I got it finally dead-out, and counted the cost: foam pad and parka gone, one strap left on pack, and sleeping bag badly damaged. Disaster, to one proud of never having caused a fire. Gear in hand and heart in dust I walked the last eight miles to a highway bridge at Cape Girardeau. It was narrow; once I hugged the girders to avoid a truck. Midway I gave a charred dogwood staff to the Mississippi river.
From the Cape I went by bus to Madison, Wisconsin to visit friends and re-equip. There my old Bergan's rucksack came by mail to replace the burned one, a new poncho and foam pad were bought, and the Scottish sleeping bag was meticulously rebuilt by a girl who worked for a small outdoor-equipment company. I would do without a parka until fall. After some farewells, including a last chat with the horseman I'd first met in Mexico (now a happily remarried scholar planning to emigrate to New Zealand), I returned to Cape Girardeau.

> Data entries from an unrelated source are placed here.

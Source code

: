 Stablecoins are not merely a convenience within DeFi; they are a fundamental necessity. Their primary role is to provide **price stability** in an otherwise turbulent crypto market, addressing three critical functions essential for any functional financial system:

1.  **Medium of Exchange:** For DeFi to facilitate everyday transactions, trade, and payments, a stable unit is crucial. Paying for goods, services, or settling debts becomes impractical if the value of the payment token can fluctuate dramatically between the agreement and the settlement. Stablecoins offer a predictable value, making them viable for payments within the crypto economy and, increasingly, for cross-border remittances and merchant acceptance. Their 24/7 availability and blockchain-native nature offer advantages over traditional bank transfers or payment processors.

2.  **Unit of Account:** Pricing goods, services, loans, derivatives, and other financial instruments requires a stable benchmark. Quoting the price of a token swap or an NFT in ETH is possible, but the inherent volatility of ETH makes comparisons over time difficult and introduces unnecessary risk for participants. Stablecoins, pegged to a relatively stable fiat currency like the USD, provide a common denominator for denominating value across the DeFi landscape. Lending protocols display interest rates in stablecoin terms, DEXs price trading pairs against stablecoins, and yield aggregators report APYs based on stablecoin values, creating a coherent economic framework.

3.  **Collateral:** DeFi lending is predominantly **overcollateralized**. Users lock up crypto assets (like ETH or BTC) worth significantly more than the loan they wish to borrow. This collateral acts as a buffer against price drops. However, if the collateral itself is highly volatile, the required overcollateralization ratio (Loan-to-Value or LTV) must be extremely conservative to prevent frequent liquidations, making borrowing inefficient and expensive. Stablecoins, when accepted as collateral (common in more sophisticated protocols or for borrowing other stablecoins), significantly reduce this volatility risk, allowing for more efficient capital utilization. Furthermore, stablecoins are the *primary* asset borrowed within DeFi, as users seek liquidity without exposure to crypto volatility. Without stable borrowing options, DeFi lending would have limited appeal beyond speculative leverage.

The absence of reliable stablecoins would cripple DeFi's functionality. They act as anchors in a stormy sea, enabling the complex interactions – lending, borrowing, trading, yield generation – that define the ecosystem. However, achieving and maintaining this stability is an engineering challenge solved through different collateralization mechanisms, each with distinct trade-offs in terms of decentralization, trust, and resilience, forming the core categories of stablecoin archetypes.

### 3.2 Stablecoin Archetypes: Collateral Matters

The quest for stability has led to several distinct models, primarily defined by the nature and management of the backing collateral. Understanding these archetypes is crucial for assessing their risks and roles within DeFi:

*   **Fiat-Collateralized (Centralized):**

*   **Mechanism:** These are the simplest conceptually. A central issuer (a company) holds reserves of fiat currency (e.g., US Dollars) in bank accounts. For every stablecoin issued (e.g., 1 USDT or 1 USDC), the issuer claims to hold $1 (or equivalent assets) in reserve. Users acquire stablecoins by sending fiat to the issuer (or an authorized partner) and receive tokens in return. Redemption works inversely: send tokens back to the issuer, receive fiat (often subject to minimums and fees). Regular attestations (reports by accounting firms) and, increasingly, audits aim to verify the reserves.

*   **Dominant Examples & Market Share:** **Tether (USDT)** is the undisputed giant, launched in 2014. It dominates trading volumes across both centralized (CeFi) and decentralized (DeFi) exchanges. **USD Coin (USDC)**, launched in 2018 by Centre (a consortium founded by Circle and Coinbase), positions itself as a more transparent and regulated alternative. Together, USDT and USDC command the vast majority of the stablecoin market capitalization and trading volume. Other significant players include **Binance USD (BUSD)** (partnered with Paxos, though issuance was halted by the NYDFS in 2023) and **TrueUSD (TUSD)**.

Early April: spring Missouri is colder than winter Tennessee. I walked out a levee road along the Castor River diversion channel. A standing fire-killed oak sapling seemed the right size. Tough, it took a while to whittle down; then again I had a sturdy walking stick.

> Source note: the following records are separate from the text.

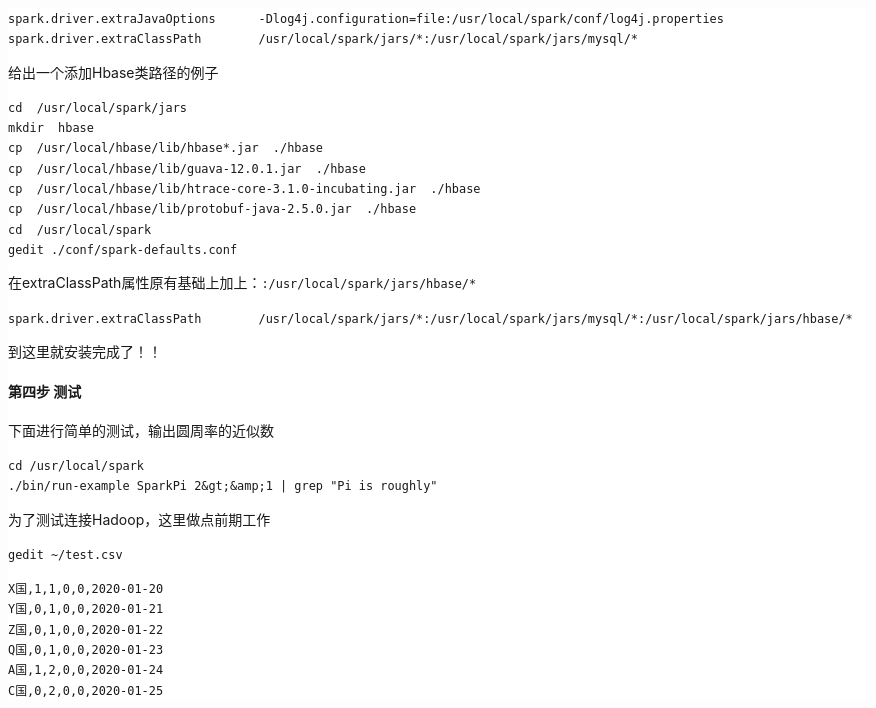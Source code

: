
 ```
spark.driver.extraJavaOptions      -Dlog4j.configuration=file:/usr/local/spark/conf/log4j.properties
spark.driver.extraClassPath        /usr/local/spark/jars/*:/usr/local/spark/jars/mysql/*

```

给出一个添加Hbase类路径的例子

```
cd  /usr/local/spark/jars
mkdir  hbase
cp  /usr/local/hbase/lib/hbase*.jar  ./hbase
cp  /usr/local/hbase/lib/guava-12.0.1.jar  ./hbase
cp  /usr/local/hbase/lib/htrace-core-3.1.0-incubating.jar  ./hbase
cp  /usr/local/hbase/lib/protobuf-java-2.5.0.jar  ./hbase
cd  /usr/local/spark
gedit ./conf/spark-defaults.conf

```

在extraClassPath属性原有基础上加上：`:/usr/local/spark/jars/hbase/*`

```
spark.driver.extraClassPath        /usr/local/spark/jars/*:/usr/local/spark/jars/mysql/*:/usr/local/spark/jars/hbase/*

```

到这里就安装完成了！！

#### 第四步 测试

下面进行简单的测试，输出圆周率的近似数

```
cd /usr/local/spark
./bin/run-example SparkPi 2&gt;&amp;1 | grep "Pi is roughly"

```

为了测试连接Hadoop，这里做点前期工作

```
gedit ~/test.csv

```

```
X国,1,1,0,0,2020-01-20
Y国,0,1,0,0,2020-01-21
Z国,0,1,0,0,2020-01-22
Q国,0,1,0,0,2020-01-23
A国,1,2,0,0,2020-01-24
C国,0,2,0,0,2020-01-25

```

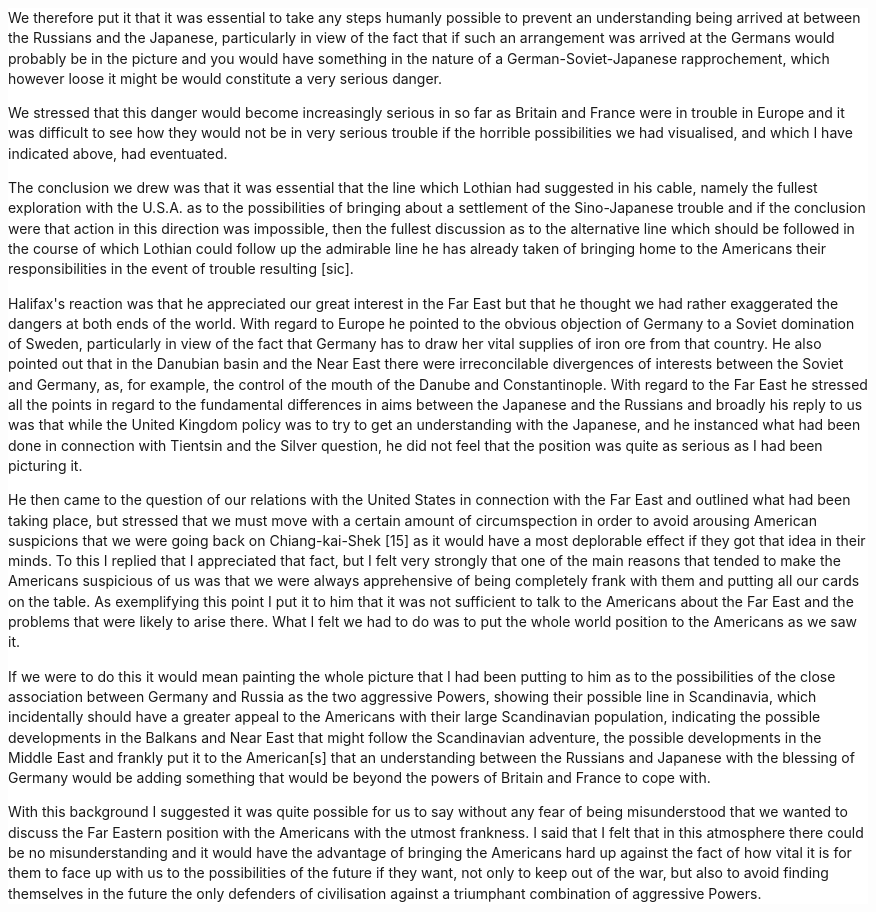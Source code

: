 We therefore put it that it was essential to take any steps humanly possible to prevent an understanding being arrived at between the Russians and the Japanese, particularly in view of the fact that if such an arrangement was arrived at the Germans would probably be in the picture and you would have something in the nature of a German-Soviet-Japanese rapprochement, which however loose it might be would constitute a very serious danger.

We stressed that this danger would become increasingly serious in so far as Britain and France were in trouble in Europe and it was difficult to see how they would not be in very serious trouble if the horrible possibilities we had visualised, and which I have indicated above, had eventuated.

The conclusion we drew was that it was essential that the line which Lothian had suggested in his cable, namely the fullest exploration with the U.S.A. as to the possibilities of bringing about a settlement of the Sino-Japanese trouble and if the conclusion were that action in this direction was impossible, then the fullest discussion as to the alternative line which should be followed in the course of which Lothian could follow up the admirable line he has already taken of bringing home to the Americans their responsibilities in the event of trouble resulting [sic].

Halifax's reaction was that he appreciated our great interest in the Far East but that he thought we had rather exaggerated the dangers at both ends of the world. With regard to Europe he pointed to the obvious objection of Germany to a Soviet domination of Sweden, particularly in view of the fact that Germany has to draw her vital supplies of iron ore from that country. He also pointed out that in the Danubian basin and the Near East there were irreconcilable divergences of interests between the Soviet and Germany, as, for example, the control of the mouth of the Danube and Constantinople. With regard to the Far East he stressed all the points in regard to the fundamental differences in aims between the Japanese and the Russians and broadly his reply to us was that while the United Kingdom policy was to try to get an understanding with the Japanese, and he instanced what had been done in connection with Tientsin and the Silver question, he did not feel that the position was quite as serious as I had been picturing it.

He then came to the question of our relations with the United States in connection with the Far East and outlined what had been taking place, but stressed that we must move with a certain amount of circumspection in order to avoid arousing American suspicions that we were going back on Chiang-kai-Shek [15] as it would have a most deplorable effect if they got that idea in their minds. To this I replied that I appreciated that fact, but I felt very strongly that one of the main reasons that tended to make the Americans suspicious of us was that we were always apprehensive of being completely frank with them and putting all our cards on the table. As exemplifying this point I put it to him that it was not sufficient to talk to the Americans about the Far East and the problems that were likely to arise there. What I felt we had to do was to put the whole world position to the Americans as we saw it.

If we were to do this it would mean painting the whole picture that I had been putting to him as to the possibilities of the close association between Germany and Russia as the two aggressive Powers, showing their possible line in Scandinavia, which incidentally should have a greater appeal to the Americans with their large Scandinavian population, indicating the possible developments in the Balkans and Near East that might follow the Scandinavian adventure, the possible developments in the Middle East and frankly put it to the American[s] that an understanding between the Russians and Japanese with the blessing of Germany would be adding something that would be beyond the powers of Britain and France to cope with.

With this background I suggested it was quite possible for us to say without any fear of being misunderstood that we wanted to discuss the Far Eastern position with the Americans with the utmost frankness. I said that I felt that in this atmosphere there could be no misunderstanding and it would have the advantage of bringing the Americans hard up against the fact of how vital it is for them to face up with us to the possibilities of the future if they want, not only to keep out of the war, but also to avoid finding themselves in the future the only defenders of civilisation against a triumphant combination of aggressive Powers.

Often in Missouri I camped; sometimes a farmer or construction worker invited me into his home. (One of these hosts had squealing pigs to harvest for market at dawn. In the dew so strong and elusive, grease him for the fair and I give up.) In Mingo Wildlife Refuge I saw a big cottonmouth moccasin and had supper with the Youth Conservation Corps, where talk turned to the New Madrid earthquake (biggest in our history; it created the Mingo Swamp while altering the Mississippi River's course).
At Doniphan I changed direction, heading straight for Independence, start of the Oregon Trail. Summer would be on me too quick for finishing the Trail of Tears to Tallequah, Oklahoma. But I heard of the Cherokees throughout Missouri; they had ranged north looking for wild country with game.
In the Irish Wilderness I saw my first wild turkey; it ran on the ground before it flew, just as I'd been told. Before Mark Twain National Forest, rangers gave me a cool canvas-covered quart canteen. They'd have fires to fight before fall, many of them set locally by those resentful of government policy. I thought that was too mad to get, against the bird and beast.
On a dirt road in the Mark Twain as I asked loggers to have my mail held at Winona, an old gentleman chugged by in a Model T Ford. "Twice a week to town for forty years," they told me, "been offered a brand-new Ford pickup, but claims it'd be too hard to learn new gears."
Limestone country has big springs. Back at the university a girl had once asked what was my favorite physical phenomenon? Perhaps the right answer was a kiss but I had said a spring: God's gift to the weary, cool example of not justice but mercy. Nonetheless, a few miles before Alley Springs on a Sunday I was tired. The little town had a cheap hotel; instead of going on I put up early and listened to the beginning rain hammer against my window.
At dawn the grim news was Alley Springs (or the ravine behind it) had had a flashflood; four handicapped persons trying to get their trailer over a small bridge out of the campground had been swept away, lost. When I got there the waters were still angry, and the curious out for their ration of numbness.
Many roads on, there was an attack by a German shepherd. As the great dog charged I swung my oak staff in an arc, just trying to keep him off. It bounced on thick fur as his mistress yelled at him to leave me alone. Scared, I was ready to really clobber him next time if possible, but the young woman got her arms around him before the second lunge. She said it was the stick had enraged him. But what if it thrown away the next one hated my eyebrows?
Later I spoke of this to a farmer after he'd called off his own German shepherd. He said he wouldn't face one without a 44-caliber pistol, telling in awed tones of the ewe that had rebelled against his shepherd. She'd simply had enough and three times butted the big dog in defiance. Three times its powerful jaws threw her to earth like a doll. Then Raggedy Ann rose no more.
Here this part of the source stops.